> _What you have to do_
Copy each line below that includes "hyppytoimintaan".

[[ Supplied entries, beginning ]]

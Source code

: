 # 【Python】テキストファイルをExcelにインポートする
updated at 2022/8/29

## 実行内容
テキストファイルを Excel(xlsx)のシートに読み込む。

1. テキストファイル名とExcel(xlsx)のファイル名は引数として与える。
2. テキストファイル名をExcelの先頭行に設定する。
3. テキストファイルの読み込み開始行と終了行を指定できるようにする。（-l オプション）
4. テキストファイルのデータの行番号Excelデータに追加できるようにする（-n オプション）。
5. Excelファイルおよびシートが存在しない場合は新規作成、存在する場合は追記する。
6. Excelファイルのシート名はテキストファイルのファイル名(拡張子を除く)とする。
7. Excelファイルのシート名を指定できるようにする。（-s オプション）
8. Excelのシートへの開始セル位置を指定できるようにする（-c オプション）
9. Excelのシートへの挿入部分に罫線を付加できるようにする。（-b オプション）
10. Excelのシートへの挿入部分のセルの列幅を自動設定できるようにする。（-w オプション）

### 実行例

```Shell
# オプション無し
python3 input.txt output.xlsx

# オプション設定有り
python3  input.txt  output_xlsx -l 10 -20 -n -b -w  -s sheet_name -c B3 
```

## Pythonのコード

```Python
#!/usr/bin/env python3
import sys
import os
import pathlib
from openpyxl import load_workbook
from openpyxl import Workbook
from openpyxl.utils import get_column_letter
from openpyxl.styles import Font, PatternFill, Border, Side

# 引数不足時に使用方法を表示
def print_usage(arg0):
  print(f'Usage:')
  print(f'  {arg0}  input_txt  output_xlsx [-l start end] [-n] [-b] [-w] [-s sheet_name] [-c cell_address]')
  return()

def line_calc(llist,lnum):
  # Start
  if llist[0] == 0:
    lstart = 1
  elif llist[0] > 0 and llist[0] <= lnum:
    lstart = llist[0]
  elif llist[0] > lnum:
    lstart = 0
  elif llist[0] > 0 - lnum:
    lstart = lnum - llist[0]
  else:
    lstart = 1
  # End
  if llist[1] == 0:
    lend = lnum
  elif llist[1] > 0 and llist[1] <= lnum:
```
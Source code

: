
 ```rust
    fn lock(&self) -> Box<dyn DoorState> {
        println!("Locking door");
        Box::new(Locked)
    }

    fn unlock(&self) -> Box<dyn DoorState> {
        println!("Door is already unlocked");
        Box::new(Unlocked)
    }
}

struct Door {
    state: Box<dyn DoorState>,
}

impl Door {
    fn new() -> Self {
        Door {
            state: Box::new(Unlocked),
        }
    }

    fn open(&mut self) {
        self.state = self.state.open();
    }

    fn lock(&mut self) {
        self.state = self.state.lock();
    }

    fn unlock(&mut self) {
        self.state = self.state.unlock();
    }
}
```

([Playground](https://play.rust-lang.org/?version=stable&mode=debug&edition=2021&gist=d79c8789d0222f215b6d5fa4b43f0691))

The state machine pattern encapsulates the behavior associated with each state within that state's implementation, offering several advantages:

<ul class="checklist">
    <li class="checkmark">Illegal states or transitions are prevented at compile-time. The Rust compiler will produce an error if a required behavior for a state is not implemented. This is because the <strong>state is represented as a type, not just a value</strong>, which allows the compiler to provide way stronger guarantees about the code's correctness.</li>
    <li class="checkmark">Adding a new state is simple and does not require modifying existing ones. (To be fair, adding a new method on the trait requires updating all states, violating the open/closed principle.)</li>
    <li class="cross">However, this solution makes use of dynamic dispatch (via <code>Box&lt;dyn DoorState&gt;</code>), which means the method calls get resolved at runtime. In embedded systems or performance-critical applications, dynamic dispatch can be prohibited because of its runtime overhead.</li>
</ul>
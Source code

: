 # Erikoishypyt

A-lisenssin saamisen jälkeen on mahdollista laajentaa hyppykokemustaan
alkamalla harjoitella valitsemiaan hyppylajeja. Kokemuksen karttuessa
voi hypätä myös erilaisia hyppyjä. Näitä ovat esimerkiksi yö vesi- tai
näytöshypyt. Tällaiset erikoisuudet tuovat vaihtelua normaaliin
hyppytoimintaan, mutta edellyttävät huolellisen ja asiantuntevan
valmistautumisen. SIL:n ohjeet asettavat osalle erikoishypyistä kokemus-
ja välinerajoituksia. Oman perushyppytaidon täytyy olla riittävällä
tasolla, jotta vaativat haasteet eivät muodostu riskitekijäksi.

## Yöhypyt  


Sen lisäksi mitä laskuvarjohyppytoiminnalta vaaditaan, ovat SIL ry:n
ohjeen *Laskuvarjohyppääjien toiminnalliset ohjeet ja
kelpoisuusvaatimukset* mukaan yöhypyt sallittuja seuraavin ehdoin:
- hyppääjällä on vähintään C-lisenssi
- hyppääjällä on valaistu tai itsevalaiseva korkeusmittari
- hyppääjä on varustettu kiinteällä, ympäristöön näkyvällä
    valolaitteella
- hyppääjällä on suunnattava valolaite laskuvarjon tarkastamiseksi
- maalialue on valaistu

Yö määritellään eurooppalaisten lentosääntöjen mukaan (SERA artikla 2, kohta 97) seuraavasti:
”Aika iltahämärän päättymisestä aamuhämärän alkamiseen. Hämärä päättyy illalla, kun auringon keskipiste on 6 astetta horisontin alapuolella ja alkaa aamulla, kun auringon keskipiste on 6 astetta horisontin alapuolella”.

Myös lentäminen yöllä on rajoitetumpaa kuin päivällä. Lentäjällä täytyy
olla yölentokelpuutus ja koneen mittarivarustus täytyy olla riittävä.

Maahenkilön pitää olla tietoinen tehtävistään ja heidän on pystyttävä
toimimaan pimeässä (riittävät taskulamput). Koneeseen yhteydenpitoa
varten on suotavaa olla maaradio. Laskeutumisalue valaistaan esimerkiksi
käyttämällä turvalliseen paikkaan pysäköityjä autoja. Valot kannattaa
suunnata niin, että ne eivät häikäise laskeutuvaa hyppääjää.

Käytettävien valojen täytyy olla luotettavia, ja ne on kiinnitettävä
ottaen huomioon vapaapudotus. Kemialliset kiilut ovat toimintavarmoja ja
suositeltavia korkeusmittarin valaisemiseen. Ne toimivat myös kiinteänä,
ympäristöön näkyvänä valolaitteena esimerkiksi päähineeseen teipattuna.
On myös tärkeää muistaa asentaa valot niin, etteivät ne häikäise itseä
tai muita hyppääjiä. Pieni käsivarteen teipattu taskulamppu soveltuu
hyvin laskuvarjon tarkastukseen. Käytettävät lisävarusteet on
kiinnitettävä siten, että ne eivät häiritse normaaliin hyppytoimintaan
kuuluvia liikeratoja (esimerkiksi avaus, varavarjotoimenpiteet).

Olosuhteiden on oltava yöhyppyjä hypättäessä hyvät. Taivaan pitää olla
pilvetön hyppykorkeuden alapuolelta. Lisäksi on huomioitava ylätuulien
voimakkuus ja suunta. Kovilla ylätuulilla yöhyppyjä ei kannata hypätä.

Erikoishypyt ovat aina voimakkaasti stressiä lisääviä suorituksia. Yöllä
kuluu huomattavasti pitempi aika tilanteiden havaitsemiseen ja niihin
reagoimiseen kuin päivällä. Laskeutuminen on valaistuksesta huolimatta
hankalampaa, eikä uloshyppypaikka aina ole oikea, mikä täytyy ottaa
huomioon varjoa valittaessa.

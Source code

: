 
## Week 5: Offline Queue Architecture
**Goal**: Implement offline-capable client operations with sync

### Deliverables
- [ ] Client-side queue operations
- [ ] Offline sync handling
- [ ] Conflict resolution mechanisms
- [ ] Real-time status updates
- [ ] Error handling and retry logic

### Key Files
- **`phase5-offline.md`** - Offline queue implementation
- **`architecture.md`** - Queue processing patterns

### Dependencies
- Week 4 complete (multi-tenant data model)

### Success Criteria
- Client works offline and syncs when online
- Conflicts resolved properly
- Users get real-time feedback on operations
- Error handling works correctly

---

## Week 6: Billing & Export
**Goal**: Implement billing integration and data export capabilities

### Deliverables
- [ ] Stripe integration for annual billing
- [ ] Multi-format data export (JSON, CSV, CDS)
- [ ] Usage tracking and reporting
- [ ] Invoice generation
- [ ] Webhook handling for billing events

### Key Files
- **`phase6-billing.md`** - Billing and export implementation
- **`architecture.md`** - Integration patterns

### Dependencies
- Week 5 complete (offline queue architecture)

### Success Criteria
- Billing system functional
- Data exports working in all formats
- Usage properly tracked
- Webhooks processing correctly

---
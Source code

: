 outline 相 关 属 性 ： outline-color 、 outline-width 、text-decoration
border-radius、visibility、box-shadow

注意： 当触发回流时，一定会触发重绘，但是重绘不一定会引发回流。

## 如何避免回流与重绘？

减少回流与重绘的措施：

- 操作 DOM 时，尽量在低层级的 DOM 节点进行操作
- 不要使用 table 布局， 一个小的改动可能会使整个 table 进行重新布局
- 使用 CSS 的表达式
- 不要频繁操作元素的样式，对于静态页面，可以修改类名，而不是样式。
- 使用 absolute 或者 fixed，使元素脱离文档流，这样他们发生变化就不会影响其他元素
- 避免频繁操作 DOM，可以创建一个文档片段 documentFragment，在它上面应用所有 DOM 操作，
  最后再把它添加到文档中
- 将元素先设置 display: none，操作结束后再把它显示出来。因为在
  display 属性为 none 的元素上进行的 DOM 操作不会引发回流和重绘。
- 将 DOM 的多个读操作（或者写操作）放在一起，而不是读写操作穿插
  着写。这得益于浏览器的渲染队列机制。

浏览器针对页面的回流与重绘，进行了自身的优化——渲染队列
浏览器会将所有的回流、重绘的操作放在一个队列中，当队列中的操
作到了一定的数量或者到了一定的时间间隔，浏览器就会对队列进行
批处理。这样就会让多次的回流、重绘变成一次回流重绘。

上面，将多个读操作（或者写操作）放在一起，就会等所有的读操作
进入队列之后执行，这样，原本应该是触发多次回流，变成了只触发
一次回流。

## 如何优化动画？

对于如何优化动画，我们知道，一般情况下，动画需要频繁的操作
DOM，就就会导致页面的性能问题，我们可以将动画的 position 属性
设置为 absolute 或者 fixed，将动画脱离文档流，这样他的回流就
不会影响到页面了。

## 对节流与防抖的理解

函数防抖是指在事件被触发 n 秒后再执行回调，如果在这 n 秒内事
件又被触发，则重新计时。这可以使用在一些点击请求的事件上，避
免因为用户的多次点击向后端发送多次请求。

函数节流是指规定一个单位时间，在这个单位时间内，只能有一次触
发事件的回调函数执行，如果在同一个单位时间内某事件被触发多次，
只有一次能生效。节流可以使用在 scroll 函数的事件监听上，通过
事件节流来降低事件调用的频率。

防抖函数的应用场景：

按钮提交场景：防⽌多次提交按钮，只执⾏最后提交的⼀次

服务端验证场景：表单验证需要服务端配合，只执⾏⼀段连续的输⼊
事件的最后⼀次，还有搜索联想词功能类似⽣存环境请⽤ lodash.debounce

[[ Supplied entries, end ]]

> _Expected answer_
hyppytoimintaan, mutta edellyttävät huolellisen ja asiantuntevan
kiinnitettävä siten, että ne eivät häiritse normaaliin hyppytoimintaan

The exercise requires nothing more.